With a boisterous personality and unforgettable drive, Orton Caswell “Cas” Walker quickly became a Knoxville legend because of his success in the grocery business as well as a politician. He also had a huge impact on historian Joshua Hodge’s life.
Having moved into Walker’s old home, History Department Head, Dr. Ernest “Ernie” Freeberg discovered the lasting impact Walker left behind him.
“I think in part that there is a darkness and light force within Knoxville. There is the force of progress, cosmopolitanism and development, and then there is the other side which is Cas Walker,” Dr. Freeberg said at the event. “Walker was not simply a vehicle for promoting the culture in this region, but he was apart of it. He embraced and embodied this culture.”
Dr. Freeberg and at the time graduate student Joshua Hodge embarked on a project that would span several years leading up to the Cas On Campus Event that occurred Tuesday, Nov. 5, 2019.
“I began to talk to [Hodge] about this old urban folklore of Knoxville,” Dr. Freeberg said. “We decided rather than trying to get out the truth about Walker, we would gather every possible version of the legend.”
With that, the creation of the book Cas Walker: Stories on His Life and Legend had begun.
“People have been saying for 30 years that there needed to be a book about Walker,” Knoxville History Project’s Jack Neeley said at the event. “I don’t think there is ever going to be a better one than this one.”

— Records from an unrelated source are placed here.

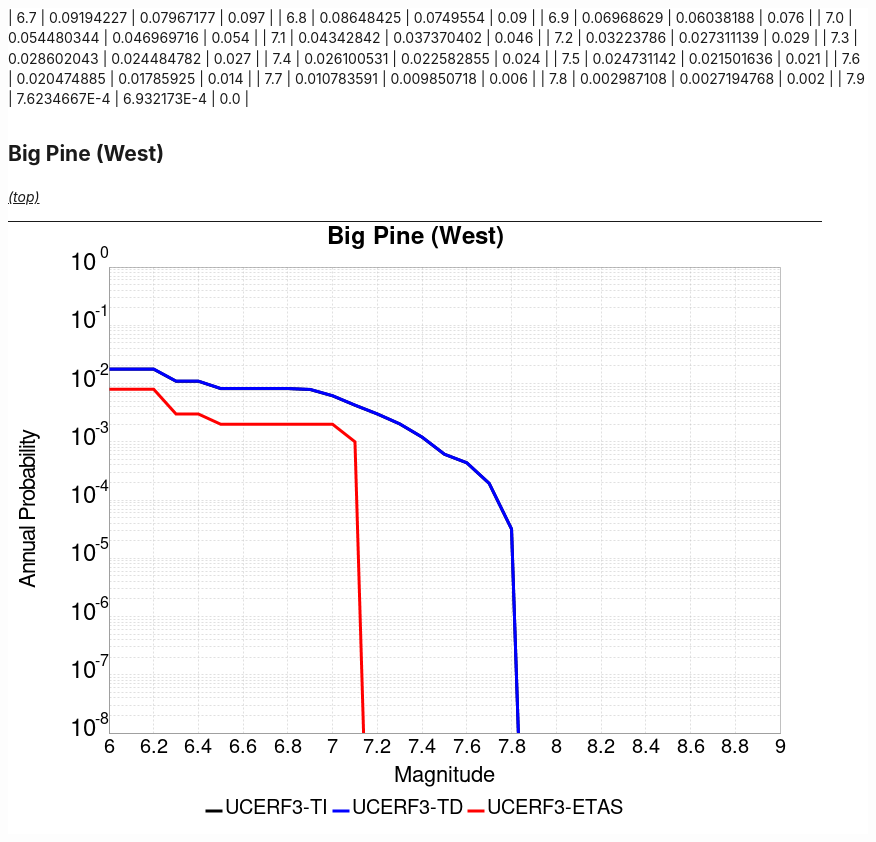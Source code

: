 | 6.7 | 0.09194227 | 0.07967177 | 0.097 |
| 6.8 | 0.08648425 | 0.0749554 | 0.09 |
| 6.9 | 0.06968629 | 0.06038188 | 0.076 |
| 7.0 | 0.054480344 | 0.046969716 | 0.054 |
| 7.1 | 0.04342842 | 0.037370402 | 0.046 |
| 7.2 | 0.03223786 | 0.027311139 | 0.029 |
| 7.3 | 0.028602043 | 0.024484782 | 0.027 |
| 7.4 | 0.026100531 | 0.022582855 | 0.024 |
| 7.5 | 0.024731142 | 0.021501636 | 0.021 |
| 7.6 | 0.020474885 | 0.01785925 | 0.014 |
| 7.7 | 0.010783591 | 0.009850718 | 0.006 |
| 7.8 | 0.002987108 | 0.0027194768 | 0.002 |
| 7.9 | 7.6234667E-4 | 6.932173E-4 | 0.0 |

## Big Pine (West)
*[(top)](#table-of-contents)*

| ![MPD](Big_Pine_West.png) |
|-----|
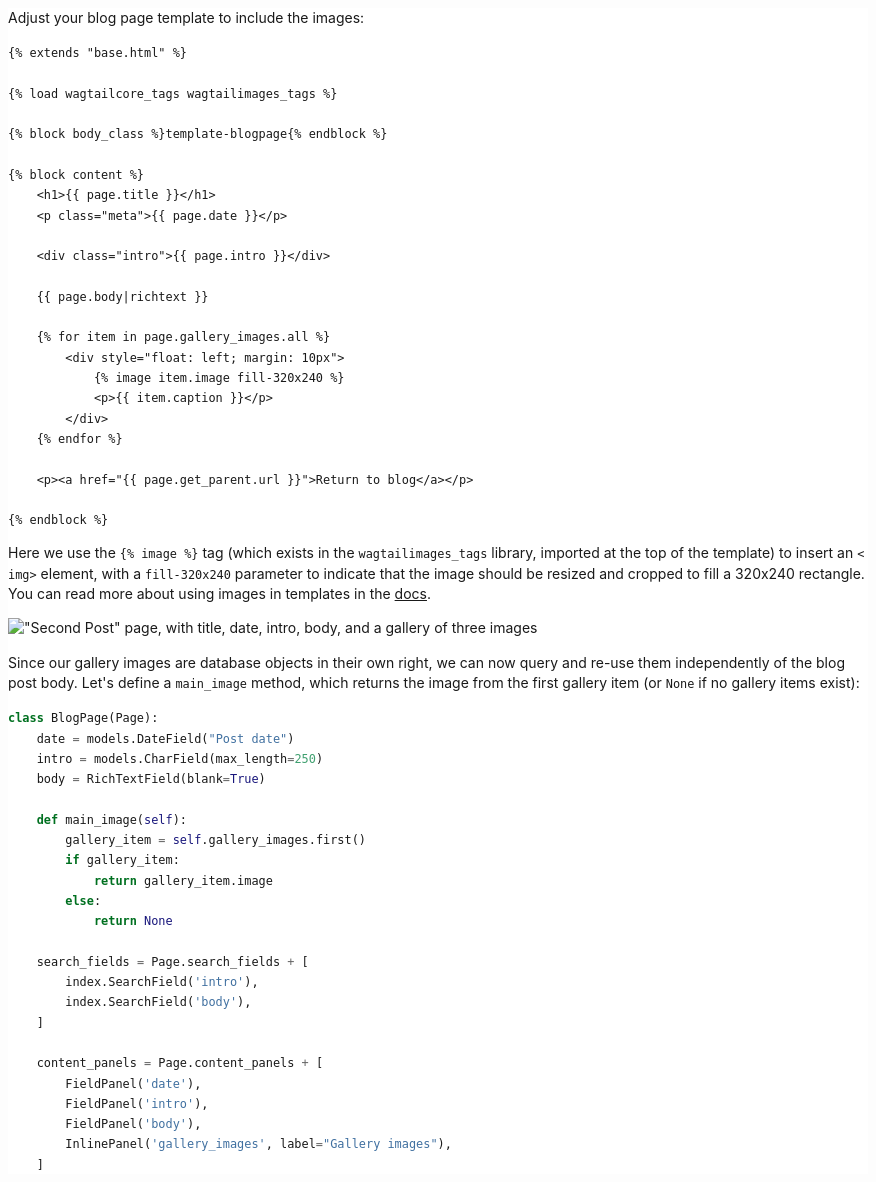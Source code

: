 Adjust your blog page template to include the images:

```html+django
{% extends "base.html" %}

{% load wagtailcore_tags wagtailimages_tags %}

{% block body_class %}template-blogpage{% endblock %}

{% block content %}
    <h1>{{ page.title }}</h1>
    <p class="meta">{{ page.date }}</p>

    <div class="intro">{{ page.intro }}</div>

    {{ page.body|richtext }}

    {% for item in page.gallery_images.all %}
        <div style="float: left; margin: 10px">
            {% image item.image fill-320x240 %}
            <p>{{ item.caption }}</p>
        </div>
    {% endfor %}

    <p><a href="{{ page.get_parent.url }}">Return to blog</a></p>

{% endblock %}
```

Here we use the `{% image %}` tag (which exists in the `wagtailimages_tags` library, imported at the top of the template) to insert an `<img>` element, with a `fill-320x240` parameter to indicate that the image should be resized and cropped to fill a 320x240 rectangle. You can read more about using images in templates in the [docs](../topics/images).

!["Second Post" page, with title, date, intro, body, and a gallery of three images](../_static/images/tutorial/tutorial_6.png)

Since our gallery images are database objects in their own right, we can now query and re-use them independently of the blog post body. Let's define a `main_image` method, which returns the image from the first gallery item (or `None` if no gallery items exist):

```python
class BlogPage(Page):
    date = models.DateField("Post date")
    intro = models.CharField(max_length=250)
    body = RichTextField(blank=True)

    def main_image(self):
        gallery_item = self.gallery_images.first()
        if gallery_item:
            return gallery_item.image
        else:
            return None

    search_fields = Page.search_fields + [
        index.SearchField('intro'),
        index.SearchField('body'),
    ]

    content_panels = Page.content_panels + [
        FieldPanel('date'),
        FieldPanel('intro'),
        FieldPanel('body'),
        InlinePanel('gallery_images', label="Gallery images"),
    ]
```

Nearing the completion of the book in July 2017, doctors diagnosed Hodges with terminal brain cancer. However, this did not stop Hodge as he decided to finish his dissertation and his work on the Cas Walker story project.
Shortly after receiving his PhD, Hodge passed at the age of 35 on May 23, 2019.
“It became clear very quickly that [Hodge] was in every way that mattered the best of us,” lecturer in History Dr. Max Matherne said at the event. “He was generous, compassionate, genuine and universally loved.”
Furthermore, the story of Cas Walker was, in a way, a culmination of Dr. Hodge’s work.
“Dr. Hodge believed it was worthwhile to track down people’s voices even though it is difficult,” Dr. Matherne said. “I would hope that that would be his legacy as a historian. He also has other legacies. Legacies in a lot of our hearts who knew him as a warm and trusted friend and if he were here to answer that question, he would probably say his daughter Hazel would be his lasting legacy.”
Continuing to pay tribute to Dr. Hodge, the History department also created an award in his honor.
“The award is called the Joshua S. Hodge Scholarship,” Dr. Matherne said. “It is a cash award that will be given out to graduate students who work on the theme of trying to recover lost voices such as those concerning Cas Walker.”
Dr. Hodge’s book Cas Walker: Stories on His Life and Legend is now available online.